→ **Directions for this task**: What is needed is an exact transcription of the line with "Each new paragraph" and all the lines that follow it in the entries below; add nothing else.
Exercise material section start
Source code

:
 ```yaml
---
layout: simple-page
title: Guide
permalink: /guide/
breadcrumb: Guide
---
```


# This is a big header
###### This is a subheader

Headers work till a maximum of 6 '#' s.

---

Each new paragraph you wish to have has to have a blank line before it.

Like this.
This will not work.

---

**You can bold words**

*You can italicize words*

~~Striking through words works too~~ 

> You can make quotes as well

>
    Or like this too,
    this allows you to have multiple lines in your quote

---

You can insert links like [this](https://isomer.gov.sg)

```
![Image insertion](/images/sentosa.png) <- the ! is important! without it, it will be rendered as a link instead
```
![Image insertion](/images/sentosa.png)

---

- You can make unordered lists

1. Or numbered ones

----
Exercise material section end
→ **Answer**:
Each new paragraph you wish to have has to have a blank line before it.

Like this.
This will not work.

---

**You can bold words**

*You can italicize words*

~~Striking through words works too~~ 

> You can make quotes as well

>
    Or like this too,
    this allows you to have multiple lines in your quote

---

You can insert links like [this](https://isomer.gov.sg)

```
![Image insertion](/images/sentosa.png) <- the ! is important! without it, it will be rendered as a link instead
```
![Image insertion](/images/sentosa.png)

---

- You can make unordered lists

1. Or numbered ones

----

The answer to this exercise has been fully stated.